3 minute read

This is a series of blog posts in which I outline what I hope is a helpful way to use cycling power meter data to track your progress over time. In this first post, I go through the steps to put your cycling activity data into an analyzable format. I’ll assume you have a Strava account. If you don’t, you’ll have to replace the first step below with some other way of obtaining the .fit files that contain the required information about your activities.

Step 1: Bulk export your data

To get started, we’ll need to obtain our raw activity data. How exactly you can do this depends on the specific devices and apps that you’re using. For example, if you use Garmin Connect or Strava, you can download the .fit files by loggin in to either service from your web browser. The process that I used was that of bulk exporting my activities from Strava. In short, this process generates a link that you can use to download all your Strava account data, including the compressed .fit files containing your activity records. The .fit files are located in a folder called “activites”.

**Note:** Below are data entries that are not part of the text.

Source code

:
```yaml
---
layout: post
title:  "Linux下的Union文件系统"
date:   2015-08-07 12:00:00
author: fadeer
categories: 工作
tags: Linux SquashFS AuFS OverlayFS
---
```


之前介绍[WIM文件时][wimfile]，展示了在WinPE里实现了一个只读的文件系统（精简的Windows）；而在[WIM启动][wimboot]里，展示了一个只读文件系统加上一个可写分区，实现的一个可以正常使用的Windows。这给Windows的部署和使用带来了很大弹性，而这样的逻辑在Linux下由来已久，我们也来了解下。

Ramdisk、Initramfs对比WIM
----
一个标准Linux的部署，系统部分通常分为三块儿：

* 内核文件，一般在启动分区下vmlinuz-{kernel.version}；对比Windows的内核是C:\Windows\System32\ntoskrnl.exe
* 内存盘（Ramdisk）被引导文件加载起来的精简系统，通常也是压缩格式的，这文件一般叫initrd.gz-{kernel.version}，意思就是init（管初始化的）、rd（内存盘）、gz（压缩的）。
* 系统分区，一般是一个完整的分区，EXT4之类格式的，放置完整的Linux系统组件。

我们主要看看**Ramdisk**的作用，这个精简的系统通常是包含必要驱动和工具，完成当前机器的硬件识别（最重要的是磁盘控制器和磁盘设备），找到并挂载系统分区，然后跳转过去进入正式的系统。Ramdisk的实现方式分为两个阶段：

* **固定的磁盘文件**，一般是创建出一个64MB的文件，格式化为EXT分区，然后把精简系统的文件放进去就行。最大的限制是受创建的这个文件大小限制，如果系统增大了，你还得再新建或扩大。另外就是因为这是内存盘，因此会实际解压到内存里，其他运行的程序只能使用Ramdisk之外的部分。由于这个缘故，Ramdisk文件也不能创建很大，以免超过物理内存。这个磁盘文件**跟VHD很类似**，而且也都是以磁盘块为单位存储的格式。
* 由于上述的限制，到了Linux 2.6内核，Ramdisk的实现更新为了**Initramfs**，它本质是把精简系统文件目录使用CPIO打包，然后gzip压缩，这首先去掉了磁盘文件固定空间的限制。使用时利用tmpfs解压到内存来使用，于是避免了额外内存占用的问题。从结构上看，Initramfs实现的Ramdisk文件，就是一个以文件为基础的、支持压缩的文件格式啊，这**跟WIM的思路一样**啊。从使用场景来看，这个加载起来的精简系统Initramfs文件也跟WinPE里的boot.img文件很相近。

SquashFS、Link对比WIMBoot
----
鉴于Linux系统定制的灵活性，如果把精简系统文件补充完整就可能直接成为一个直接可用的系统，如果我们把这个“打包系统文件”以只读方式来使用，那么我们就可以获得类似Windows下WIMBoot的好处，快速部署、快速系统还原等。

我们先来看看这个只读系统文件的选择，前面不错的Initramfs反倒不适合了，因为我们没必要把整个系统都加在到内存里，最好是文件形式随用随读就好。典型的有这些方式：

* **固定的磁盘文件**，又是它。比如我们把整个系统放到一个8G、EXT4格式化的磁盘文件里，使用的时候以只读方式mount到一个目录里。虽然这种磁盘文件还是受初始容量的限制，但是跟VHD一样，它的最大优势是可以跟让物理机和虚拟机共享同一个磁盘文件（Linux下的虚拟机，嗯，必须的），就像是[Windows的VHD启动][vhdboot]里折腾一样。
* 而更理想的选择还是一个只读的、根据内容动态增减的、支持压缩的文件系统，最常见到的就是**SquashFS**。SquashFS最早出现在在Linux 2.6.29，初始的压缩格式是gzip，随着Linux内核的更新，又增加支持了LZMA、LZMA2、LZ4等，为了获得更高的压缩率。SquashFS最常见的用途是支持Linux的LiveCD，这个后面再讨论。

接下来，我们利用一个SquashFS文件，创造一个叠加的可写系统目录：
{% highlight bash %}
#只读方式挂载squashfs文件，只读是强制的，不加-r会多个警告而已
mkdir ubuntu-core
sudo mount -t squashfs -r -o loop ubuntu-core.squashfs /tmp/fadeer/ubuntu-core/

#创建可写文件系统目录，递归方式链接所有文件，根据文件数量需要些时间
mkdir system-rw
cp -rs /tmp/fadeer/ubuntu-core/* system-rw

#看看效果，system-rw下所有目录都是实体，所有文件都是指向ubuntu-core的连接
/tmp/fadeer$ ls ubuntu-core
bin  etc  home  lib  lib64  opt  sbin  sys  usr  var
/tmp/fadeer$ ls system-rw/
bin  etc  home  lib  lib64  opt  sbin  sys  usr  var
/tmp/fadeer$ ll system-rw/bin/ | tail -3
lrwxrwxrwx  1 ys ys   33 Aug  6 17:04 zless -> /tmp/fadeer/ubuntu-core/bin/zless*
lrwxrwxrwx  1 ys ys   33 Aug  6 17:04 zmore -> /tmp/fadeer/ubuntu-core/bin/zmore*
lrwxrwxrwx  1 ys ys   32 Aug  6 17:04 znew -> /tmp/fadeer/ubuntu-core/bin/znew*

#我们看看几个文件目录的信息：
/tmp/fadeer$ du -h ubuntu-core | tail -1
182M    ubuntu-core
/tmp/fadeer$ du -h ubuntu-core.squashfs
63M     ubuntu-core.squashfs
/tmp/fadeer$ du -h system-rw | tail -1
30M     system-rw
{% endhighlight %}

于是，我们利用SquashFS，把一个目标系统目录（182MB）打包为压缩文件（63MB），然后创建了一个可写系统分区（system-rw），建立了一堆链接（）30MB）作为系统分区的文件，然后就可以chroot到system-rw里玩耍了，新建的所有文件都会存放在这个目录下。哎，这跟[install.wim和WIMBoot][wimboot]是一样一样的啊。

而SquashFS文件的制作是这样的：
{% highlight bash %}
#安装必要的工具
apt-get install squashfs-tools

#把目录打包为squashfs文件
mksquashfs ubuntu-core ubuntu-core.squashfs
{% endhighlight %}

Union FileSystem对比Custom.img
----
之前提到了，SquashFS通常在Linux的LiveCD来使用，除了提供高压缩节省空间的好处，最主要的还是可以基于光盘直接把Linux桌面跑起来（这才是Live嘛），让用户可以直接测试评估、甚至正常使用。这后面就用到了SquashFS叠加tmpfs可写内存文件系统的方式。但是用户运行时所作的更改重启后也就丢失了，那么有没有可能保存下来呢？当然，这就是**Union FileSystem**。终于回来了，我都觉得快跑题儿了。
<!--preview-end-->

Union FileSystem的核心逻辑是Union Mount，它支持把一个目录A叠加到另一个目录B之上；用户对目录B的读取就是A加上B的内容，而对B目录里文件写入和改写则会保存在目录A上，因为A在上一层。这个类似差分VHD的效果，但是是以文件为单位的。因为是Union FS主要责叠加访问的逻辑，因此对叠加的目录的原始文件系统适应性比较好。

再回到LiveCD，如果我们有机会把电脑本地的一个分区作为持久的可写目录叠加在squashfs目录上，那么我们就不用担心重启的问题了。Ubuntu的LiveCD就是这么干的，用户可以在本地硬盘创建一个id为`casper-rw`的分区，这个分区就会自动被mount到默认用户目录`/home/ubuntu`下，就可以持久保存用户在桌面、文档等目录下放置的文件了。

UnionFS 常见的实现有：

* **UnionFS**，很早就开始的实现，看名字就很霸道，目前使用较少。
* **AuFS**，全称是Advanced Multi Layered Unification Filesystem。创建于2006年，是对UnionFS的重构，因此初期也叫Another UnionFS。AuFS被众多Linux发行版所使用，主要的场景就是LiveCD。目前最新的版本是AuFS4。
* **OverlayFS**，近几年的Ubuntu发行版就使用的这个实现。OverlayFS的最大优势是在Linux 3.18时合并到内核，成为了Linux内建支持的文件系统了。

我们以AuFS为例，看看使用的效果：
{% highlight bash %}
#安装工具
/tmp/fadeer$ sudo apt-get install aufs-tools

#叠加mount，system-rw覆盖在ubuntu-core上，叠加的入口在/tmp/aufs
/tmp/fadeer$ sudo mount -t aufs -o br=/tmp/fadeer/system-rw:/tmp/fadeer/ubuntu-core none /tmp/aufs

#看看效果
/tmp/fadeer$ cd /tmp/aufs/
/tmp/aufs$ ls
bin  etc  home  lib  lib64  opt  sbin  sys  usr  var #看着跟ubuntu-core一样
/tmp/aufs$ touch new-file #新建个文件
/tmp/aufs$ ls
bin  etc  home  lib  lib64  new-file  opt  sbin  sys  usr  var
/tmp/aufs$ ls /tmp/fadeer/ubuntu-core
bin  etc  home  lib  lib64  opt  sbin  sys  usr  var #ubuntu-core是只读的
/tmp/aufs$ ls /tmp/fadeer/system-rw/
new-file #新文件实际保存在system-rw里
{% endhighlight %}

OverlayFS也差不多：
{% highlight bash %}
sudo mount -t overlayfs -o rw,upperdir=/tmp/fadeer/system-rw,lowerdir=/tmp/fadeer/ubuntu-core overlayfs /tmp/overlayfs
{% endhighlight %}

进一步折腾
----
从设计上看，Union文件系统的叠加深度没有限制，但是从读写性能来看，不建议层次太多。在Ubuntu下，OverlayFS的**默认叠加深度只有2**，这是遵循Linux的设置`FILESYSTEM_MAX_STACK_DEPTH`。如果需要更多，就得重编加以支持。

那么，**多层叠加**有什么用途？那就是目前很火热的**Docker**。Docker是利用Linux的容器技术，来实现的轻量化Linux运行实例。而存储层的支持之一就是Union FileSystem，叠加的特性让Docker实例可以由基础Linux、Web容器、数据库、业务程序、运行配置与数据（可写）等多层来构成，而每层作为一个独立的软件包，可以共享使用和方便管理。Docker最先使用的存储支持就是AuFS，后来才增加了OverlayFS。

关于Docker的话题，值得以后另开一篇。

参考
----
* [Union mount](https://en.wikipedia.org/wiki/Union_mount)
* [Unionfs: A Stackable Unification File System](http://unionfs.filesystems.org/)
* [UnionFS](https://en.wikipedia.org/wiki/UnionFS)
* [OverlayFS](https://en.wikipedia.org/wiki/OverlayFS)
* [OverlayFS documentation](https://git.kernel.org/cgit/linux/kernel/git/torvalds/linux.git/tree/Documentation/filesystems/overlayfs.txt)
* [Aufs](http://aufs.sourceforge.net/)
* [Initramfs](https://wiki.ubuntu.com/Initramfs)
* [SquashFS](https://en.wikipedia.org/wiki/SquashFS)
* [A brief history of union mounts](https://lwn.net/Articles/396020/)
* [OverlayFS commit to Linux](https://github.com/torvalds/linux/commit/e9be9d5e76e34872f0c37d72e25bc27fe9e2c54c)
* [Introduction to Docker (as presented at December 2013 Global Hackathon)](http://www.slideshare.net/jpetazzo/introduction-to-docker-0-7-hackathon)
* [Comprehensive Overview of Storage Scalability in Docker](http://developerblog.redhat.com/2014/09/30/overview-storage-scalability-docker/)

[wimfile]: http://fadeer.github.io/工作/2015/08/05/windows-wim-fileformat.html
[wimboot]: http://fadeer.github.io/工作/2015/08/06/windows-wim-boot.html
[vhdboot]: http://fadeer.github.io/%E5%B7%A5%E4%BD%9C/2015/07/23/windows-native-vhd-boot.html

Step 2: Generate a list of file names

Once we have our activity files in a folder, we can use the fitparse library to extract their contents. If you haven’t installed fitparse before, you’ll need to follow the steps outlined in the above link. Let’s start by loading some standard libraries and importing the “FitFile” class from fitparse:

import numpy as np
import pandas as pd
import matplotlib.pyplot as plt

import os
import gzip
from fitparse import FitFile

We can now use the following function to obtain a list of the names of your activity files. Please replace the “~/path/to/folder” string with the actual path to your activites folder. If your .fit files are not compressed, you can omit the ‘.gz’ part from the file_ends_with argument.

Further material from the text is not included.